Hyperbaton is figure of speech in which words in an sentence are not in their expected order. It is classified as a figure of disorder and often is used to emphasize a particular word or phrase. In English its effect can be quite startling or occasionally confusing, but in a highly inflected language such as Latin it is far more common.
Like other figures of disorder, hyperbaton interrupts the expected flow of a sentence. In English, for instance, it is common for a sentence to have the basic word order subject-verb-direct object, as in, "Michael ate the fish." If it is rearranged as "Michael the fish ate," which has subject-direct object-verb word order, the sentence draws greater attention to itself. The word or phrase that is out of order is particularly emphasized — in this case, "the fish." The point of the hyperbaton in this example might be to emphasize that Michael ate the fish, as opposed to the chicken or the beef or the vegetables.

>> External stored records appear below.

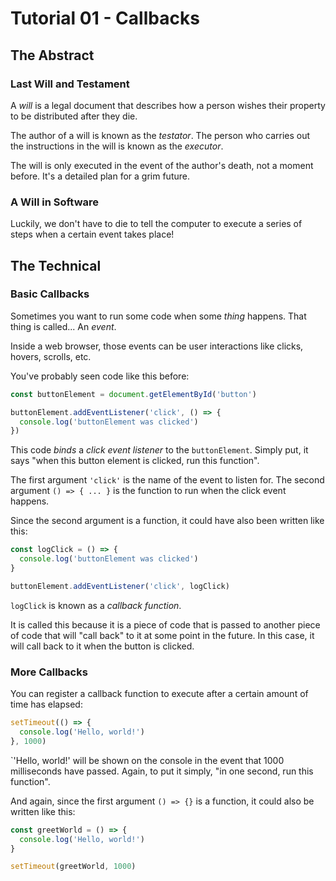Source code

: # Tutorial 01 - Callbacks

## The Abstract

### Last Will and Testament

A *will* is a legal document that describes how a person wishes their property to be distributed after they die.

The author of a will is known as the *testator*. The person who carries out the instructions in the will is known as the *executor*.

The will is only executed in the event of the author's death, not a moment before. It's a detailed plan for a grim future.

### A Will in Software

Luckily, we don't have to die to tell the computer to execute a series of steps when a certain event takes place!

## The Technical

### Basic Callbacks

Sometimes you want to run some code when some *thing* happens. That thing is called... An *event*.

Inside a web browser, those events can be user interactions like clicks, hovers, scrolls, etc.

You've probably seen code like this before:

```javascript
const buttonElement = document.getElementById('button')

buttonElement.addEventListener('click', () => {
  console.log('buttonElement was clicked')
})
```

This code *binds* a *click event listener* to the `buttonElement`. Simply put, it says "when this button element is clicked, run this function".

The first argument `'click'` is the name of the event to listen for. The second argument `() => { ... }` is the function to run when the click event happens.

Since the second argument is a function, it could have also been written like this:

```javascript
const logClick = () => {
  console.log('buttonElement was clicked')
}

buttonElement.addEventListener('click', logClick)
```

`logClick` is known as a *callback function*.

It is called this because it is a piece of code that is passed to another piece of code that will "call back" to it at some point in the future. In this case, it will call back to it when the button is clicked.

### More Callbacks

You can register a callback function to execute after a certain amount of time has elapsed:

```javascript
setTimeout(() => {
  console.log('Hello, world!')
}, 1000)
```

`'Hello, world!' will be shown on the console in the event that 1000 milliseconds have passed. Again, to put it simply, "in one second, run this function".

And again, since the first argument `() => {}` is a function, it could also be written like this:

```javascript
const greetWorld = () => {
  console.log('Hello, world!')
}

setTimeout(greetWorld, 1000)
```
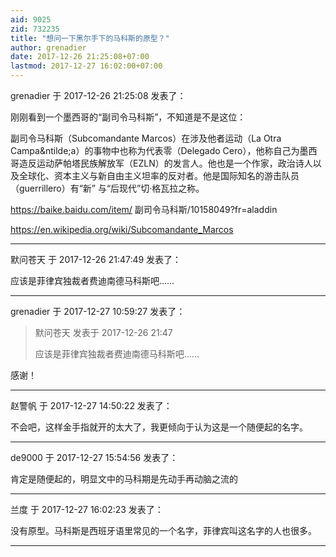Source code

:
 ```yaml
---
aid: 9025
zid: 732235
title: "想问一下黑尔手下的马科斯的原型？"
author: grenadier
date: 2017-12-26 21:25:08+07:00
lastmod: 2017-12-27 16:02:00+07:00
---
```


grenadier 于 2017-12-26 21:25:08 发表了：

刚刚看到一个墨西哥的“副司令马科斯”，不知道是不是这位：

副司令马科斯（Subcomandante Marcos）在涉及他者运动（La Otra Campa&amp;ntilde;a）的事物中也称为代表零（Delegado Cero），他称自己为墨西哥造反运动萨帕塔民族解放军（EZLN）的发言人。他也是一个作家，政治诗人以及全球化、资本主义与新自由主义坦率的反对者。他是国际知名的游击队员（guerrillero）有“新” 与“后现代”切·格瓦拉之称。

https://baike.baidu.com/item/
副司令马科斯/10158049?fr=aladdin

https://en.wikipedia.org/wiki/Subcomandante_Marcos

---

默问苍天 于 2017-12-26 21:47:49 发表了：

应该是菲律宾独裁者费迪南德马科斯吧……

---

grenadier 于 2017-12-27 10:59:27 发表了：

> 默问苍天 发表于 2017-12-26 21:47
>
> 应该是菲律宾独裁者费迪南德马科斯吧……

感谢！

---

赵警帆 于 2017-12-27 14:50:22 发表了：

不会吧，这样金手指就开的太大了，我更倾向于认为这是一个随便起的名字。

---

de9000 于 2017-12-27 15:54:56 发表了：

肯定是随便起的，明显文中的马科期是先动手再动脑之流的

---

兰度 于 2017-12-27 16:02:23 发表了：

没有原型。马科斯是西班牙语里常见的一个名字，菲律宾叫这名字的人也很多。

---
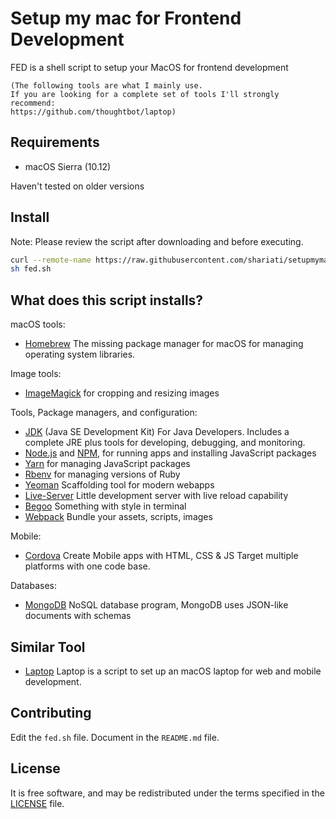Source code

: # Setup my mac for Frontend Development
FED is a shell script to setup your MacOS for frontend development

```
(The following tools are what I mainly use. 
If you are looking for a complete set of tools I'll strongly recommend:
https://github.com/thoughtbot/laptop)
```


Requirements
------------

* macOS Sierra (10.12)

Haven't tested on older versions

Install
-------

Note: Please review the script after downloading and before executing.

```sh
curl --remote-name https://raw.githubusercontent.com/shariati/setupmymac/master/fed.sh
sh fed.sh
```

What does this script installs?
---------------

macOS tools:

* [Homebrew] The missing package manager for macOS for managing operating system libraries.

[Homebrew]: http://brew.sh/


Image tools:

* [ImageMagick] for cropping and resizing images

Tools, Package managers, and configuration:

* [JDK] (Java SE Development Kit) For Java Developers. Includes a complete JRE plus tools for developing, debugging, and monitoring.
* [Node.js] and [NPM], for running apps and installing JavaScript packages
* [Yarn] for managing JavaScript packages
* [Rbenv] for managing versions of Ruby
* [Yeoman] Scaffolding tool for modern webapps
* [Live-Server] Little development server with live reload capability
* [Begoo] Something with style in terminal
* [Webpack] Bundle your assets, scripts, images

[JDK]: http://www.oracle.com/technetwork/java/javase/downloads/index.html
[ImageMagick]: http://www.imagemagick.org/
[Rbenv]: https://github.com/sstephenson/rbenv
[Node.js]: http://nodejs.org/
[NPM]: https://www.npmjs.org/
[Yarn]: https://yarnpkg.com/en/
[Yeoman]: http://yeoman.io/
[Live-Server]: https://github.com/tapio/live-server
[Begoo]: https://github.com/shariati/begoo
[Webpack]: https://github.com/shariati/begoo


Mobile:

* [Cordova] Create Mobile apps with HTML, CSS & JS Target multiple platforms with one code base.

[Cordova]: https://cordova.apache.org/


Databases:

* [MongoDB] NoSQL database program, MongoDB uses JSON-like documents with schemas

[MongoDB]: https://www.mongodb.com/


Similar Tool
------------
* [Laptop] Laptop is a script to set up an macOS laptop for web and mobile development.

[Laptop]: https://github.com/thoughtbot/laptop

Contributing
------------

Edit the `fed.sh` file.
Document in the `README.md` file.

License
-------

It is free software,
and may be redistributed under the terms specified in the [LICENSE] file.

[LICENSE]: LICENSE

In metered or rhyming poetry, hyperbaton is sometimes employed to make a sentence fit into the poem's structure. When done poorly, this can result in clumsy phrasing, but when done well it may also add emphasis in desired places. Shakespeare does this in Othello when he writes, "Nor scar that whiter skin of hers than snow," instead of the expected, "Nor scar her skin that is whiter than snow." The purpose of the hyperbaton here is twofold. On the one hand it makes the line fit into iambic pentameter, but it also moves the word "whiter" closer the beginning of the line for emphasis.
Hyperbaton can be used much more naturally with inflected languages, which tend to have more flexible word order than English. In Latin, for example, the most common sentence structure is subject-direct object-verb. So much grammatical information is stored in the endings of the words themselves that this order can be changed more easily without undue confusion. This would place a mild emphasis on the word that comes first, much as an English speaker might change his or her inflection slightly for emphasis.
There are a number of closely related literary terms that refer to specific types of hyperbaton. Anastrophe, for instance, is sometimes used interchangeably with hyperbaton, but anastrophe more technically refers to moving only one word out of its expected syntax rather than an entire phrase. Hysterologia is a form of hyperbaton where a word or phrase is inserted between a preposition and its object.